===== Records supplied =====

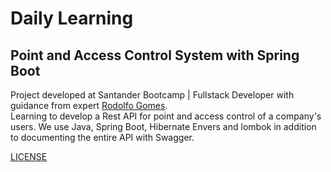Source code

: # Daily Learning

## Point and Access Control System with Spring Boot

Project developed at Santander Bootcamp | Fullstack Developer with guidance from expert [Rodolfo Gomes](https://www.linkedin.com/in/rodolfo-gomes%F0%9F%91%A8%F0%9F%8F%BC%E2%80%8D%F0%9F%92%BB-90497b75/ "Rodolfo Gomes").</br>
Learning to develop a Rest API for point and access control of a company's users. We use Java, Spring Boot, Hibernate Envers and lombok in addition to documenting the entire API with Swagger.

[LICENSE](./LICENSE)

=====

### Goal of the exercise
The records are to be retyped in full and exactly, with no image carried over.

### Written solution
Source code

: # Daily Learning

## Point and Access Control System with Spring Boot

Project developed at Santander Bootcamp | Fullstack Developer with guidance from expert [Rodolfo Gomes](https://www.linkedin.com/in/rodolfo-gomes%F0%9F%91%A8%F0%9F%8F%BC%E2%80%8D%F0%9F%92%BB-90497b75/ "Rodolfo Gomes").</br>
Learning to develop a Rest API for point and access control of a company's users. We use Java, Spring Boot, Hibernate Envers and lombok in addition to documenting the entire API with Swagger.

[LICENSE](./LICENSE)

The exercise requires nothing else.